The muzzle is clean and dark and an upstanding topknot of long, silky hair
crowns the head which has very little stop. The long graceful ears are heavily
feathered. The whole effect is rather that of a wig in the time of Charles the
Second. They have large compact feet and a thin, sparsely coated tail carried
jauntily upward, terminating in a smaller curve. The bitch is usually smaller
and carries less coat than the dog.
The expression is kind, intelligent and aloof, and this air of complete
aloofness from their surroundings is very noticeable on the show bench. They
have charming manners and are essentially a "one-man-dog". I do not advise
anyone to keep Afghan hounds in kennels. They are used to living with man, and
when deprived of his company they are unhappy and half-developed and tend to
become disobedient. It seems necessary to them to have a master or mistress to
whom they can give their dignified devotion. They are good house dogs,
marvelously kind and gentle with children.
Information as to the history of the breed is slight. The Afghans believe they
are the dogs taken into the Ark by Noah, and point to the rock carvings of
hounds in the caves of Balkh, in northern Afghanistan, as definite confirmation
in this belief. The Hon. Mountstuart Elphinstone in 1815 writes in his "Account
of the Kingdom of Cabul and its Dependencies", "The Greyhounds of Afghanistan
In 1857 Major Harry Lumsdem of the Queen's Own Corps Of Guides, who was on a
mission to Kabul when the Indian Mutiny broke out, mentions Afghan hounds in
his diary, and was apparently able to do a certain amount of hunting there in
spite of the difficulties and suspicion he encountered. General Sir Francis
Younghusband and Major-General Dunsterville (the "Stalky" of Rudyard Kipling's
famous book) also mention keeping Afghan hounds at Maidan, the headquarters of
the Guides Regiment in their young days.(Ed Note, Maidan Province is S.W of and
immediately adjacent to Kabul Province).
There is usually considerable difficulty in obtaining information about anything
in Afghanistan. Centuries of bloodshed and oppression have made the inhabitants
of the "God-given country" more than usually secretive about their own ways.
We have sometimes visited villages where really good hounds were known to
exist, only to be met with polite and blank assurance that none were there.
When later on we went again with an Afghan gentleman the hounds were produced
almost at once. They part with them with the utmost reluctance. Money alone is
not sufficient to buy a really good bitch. Packs of Afghan hounds are kept by
the Governors and Maliks of the towns and districts.
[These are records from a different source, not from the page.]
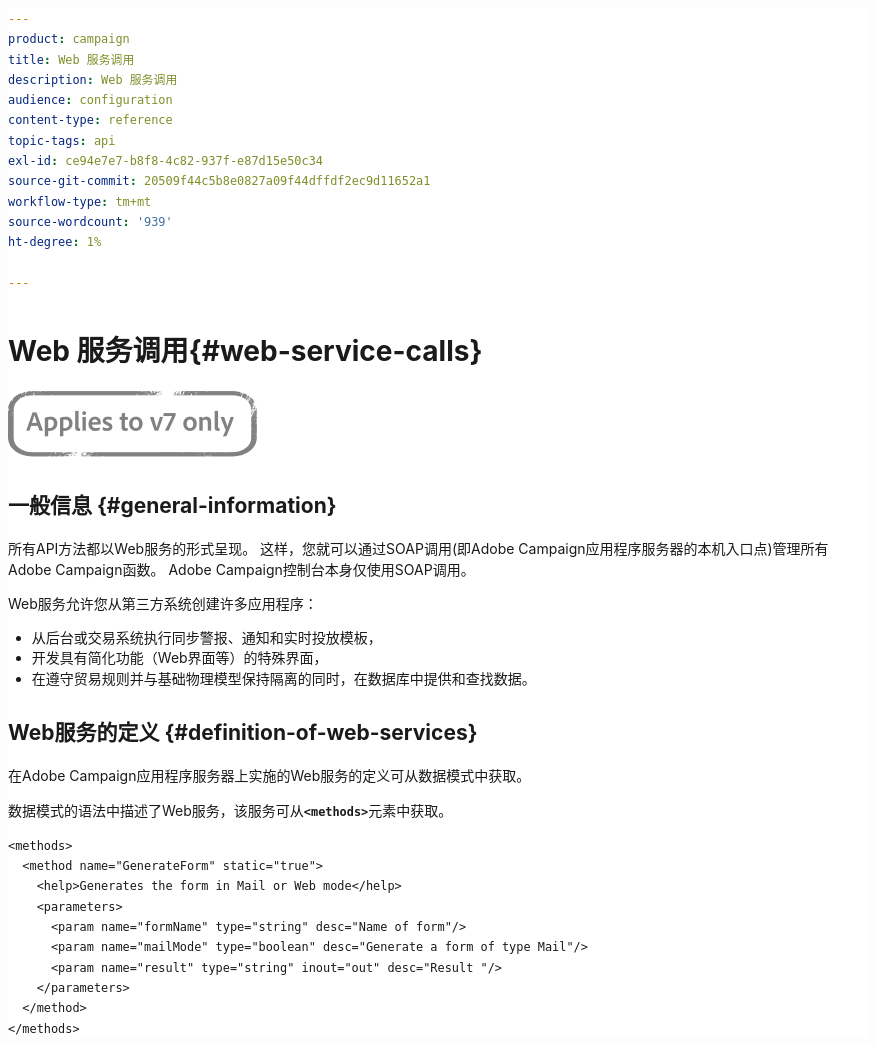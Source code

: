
 ```yaml
---
product: campaign
title: Web 服务调用
description: Web 服务调用
audience: configuration
content-type: reference
topic-tags: api
exl-id: ce94e7e7-b8f8-4c82-937f-e87d15e50c34
source-git-commit: 20509f44c5b8e0827a09f44dffdf2ec9d11652a1
workflow-type: tm+mt
source-wordcount: '939'
ht-degree: 1%

---
```


# Web 服务调用{#web-service-calls}

![](../../assets/v7-only.svg)

## 一般信息 {#general-information}

所有API方法都以Web服务的形式呈现。 这样，您就可以通过SOAP调用(即Adobe Campaign应用程序服务器的本机入口点)管理所有Adobe Campaign函数。 Adobe Campaign控制台本身仅使用SOAP调用。

Web服务允许您从第三方系统创建许多应用程序：

* 从后台或交易系统执行同步警报、通知和实时投放模板，
* 开发具有简化功能（Web界面等）的特殊界面，
* 在遵守贸易规则并与基础物理模型保持隔离的同时，在数据库中提供和查找数据。

## Web服务的定义 {#definition-of-web-services}

在Adobe Campaign应用程序服务器上实施的Web服务的定义可从数据模式中获取。

数据模式的语法中描述了Web服务，该服务可从&#x200B;**`<methods>`**&#x200B;元素中获取。

```
<methods>
  <method name="GenerateForm" static="true">
    <help>Generates the form in Mail or Web mode</help>
    <parameters>
      <param name="formName" type="string" desc="Name of form"/>
      <param name="mailMode" type="boolean" desc="Generate a form of type Mail"/>
      <param name="result" type="string" inout="out" desc="Result "/>
    </parameters>
  </method>
</methods>
```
Monsieur Hackin, the well-known French archaeologist and Buddhist authority of
the Guimet Museum, Paris, who had exceptional opportunities of traveling in
the lesser known parts of Afghanistan, told us of a pack of chinchilla hounds,
grey with black points, kept by a Governor of a district near the Oxus, if
hounds of any other colour are born, they are thrown out of the pack, and,
being greatly sought after by the Afghan shikaris, find their way as far south
as Ghazni and Kabul. Khan Of Ghazni, a fine, honey-fawn coloured hound, imported
into this country in 1925, came from this pack. I had one perfect chinchilla
bitch sired by him and I understand that a son of his, Mustavi Of Ghazni, the
property of Mrs. Cooper, also sired a number of chinchilla hounds.
The Afghan as a rule is a keen sportsman and most of the shikaris in the
country districts keep a few hounds. A lot of nonsense has been written about
the bitches being kept solely to guard the women in the harems. The Afghan hound
in his own country works for his living and that of his masters, and the same
rule applies to the bitch. They are both trained to hunt deer and wolves, and
also to course hares and foxes; in fact anything that will bring grist to their
owner's mill. Incidentally, they act as watch dogs also. When in Kabul we
found that as night fell the latest recruit to our household became uneasy and
anxious to go beyond the boundary of the Legation walls in order to hunt. We
came to the conclusion that in many cases they were let loose to hunt for
themselves at night time. However, after a few days good feeding, they usually
settled down quietly after the evening meal.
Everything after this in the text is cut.